Records from a collection:

=== Section Start ===

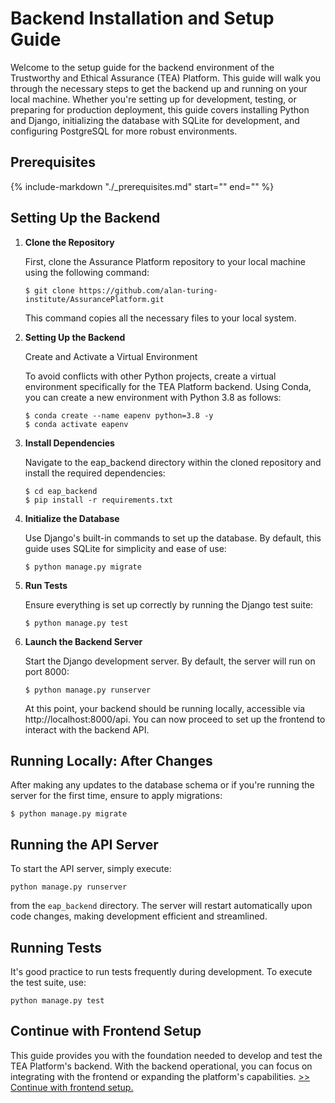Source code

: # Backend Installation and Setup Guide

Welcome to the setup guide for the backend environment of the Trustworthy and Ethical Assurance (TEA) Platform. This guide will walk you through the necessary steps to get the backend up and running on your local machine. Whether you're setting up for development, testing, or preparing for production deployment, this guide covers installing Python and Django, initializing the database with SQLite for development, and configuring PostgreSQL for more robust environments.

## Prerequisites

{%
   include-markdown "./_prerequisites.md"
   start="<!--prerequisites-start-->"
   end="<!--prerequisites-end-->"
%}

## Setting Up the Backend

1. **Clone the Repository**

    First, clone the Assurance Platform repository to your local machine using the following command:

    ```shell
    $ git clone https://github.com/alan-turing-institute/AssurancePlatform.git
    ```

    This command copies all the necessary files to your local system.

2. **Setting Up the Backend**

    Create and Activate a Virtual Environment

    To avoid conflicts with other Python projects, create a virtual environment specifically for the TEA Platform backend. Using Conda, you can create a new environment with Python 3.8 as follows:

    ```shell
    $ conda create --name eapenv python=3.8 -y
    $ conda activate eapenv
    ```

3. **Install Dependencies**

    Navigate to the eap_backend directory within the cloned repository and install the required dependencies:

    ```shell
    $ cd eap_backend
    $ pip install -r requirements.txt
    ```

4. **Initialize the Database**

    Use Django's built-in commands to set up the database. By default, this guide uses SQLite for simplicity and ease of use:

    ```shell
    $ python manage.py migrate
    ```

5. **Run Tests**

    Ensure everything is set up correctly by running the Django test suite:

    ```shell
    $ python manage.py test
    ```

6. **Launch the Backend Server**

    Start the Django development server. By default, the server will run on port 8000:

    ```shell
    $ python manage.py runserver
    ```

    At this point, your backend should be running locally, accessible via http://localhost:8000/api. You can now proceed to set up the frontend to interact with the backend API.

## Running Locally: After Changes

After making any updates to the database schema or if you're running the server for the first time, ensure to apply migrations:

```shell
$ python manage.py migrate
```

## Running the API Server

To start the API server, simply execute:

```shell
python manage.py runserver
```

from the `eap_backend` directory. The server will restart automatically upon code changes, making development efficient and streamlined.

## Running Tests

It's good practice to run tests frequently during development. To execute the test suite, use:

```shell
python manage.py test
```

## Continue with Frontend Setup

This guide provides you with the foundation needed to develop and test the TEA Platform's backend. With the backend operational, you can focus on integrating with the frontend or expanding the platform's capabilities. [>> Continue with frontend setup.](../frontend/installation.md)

=== Section End ===
=== Section Start ===

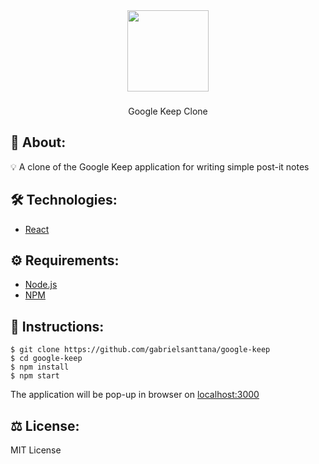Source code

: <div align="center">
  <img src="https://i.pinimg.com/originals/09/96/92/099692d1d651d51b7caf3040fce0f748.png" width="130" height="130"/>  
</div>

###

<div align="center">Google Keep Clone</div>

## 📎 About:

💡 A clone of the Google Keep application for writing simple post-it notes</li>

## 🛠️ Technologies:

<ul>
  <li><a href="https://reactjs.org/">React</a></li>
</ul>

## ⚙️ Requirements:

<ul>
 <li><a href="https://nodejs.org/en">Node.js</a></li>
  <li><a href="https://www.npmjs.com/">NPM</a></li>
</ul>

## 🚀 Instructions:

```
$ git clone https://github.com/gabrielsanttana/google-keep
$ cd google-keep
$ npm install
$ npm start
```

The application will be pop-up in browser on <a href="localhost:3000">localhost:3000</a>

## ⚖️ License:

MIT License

=== Section End ===

> [Exercise brief] Identify each line in the entries with the word "application" and copy it.

> [Exercise solution]
💡 A clone of the Google Keep application for writing simple post-it notes</li>
The application will be pop-up in browser on <a href="localhost:3000">localhost:3000</a>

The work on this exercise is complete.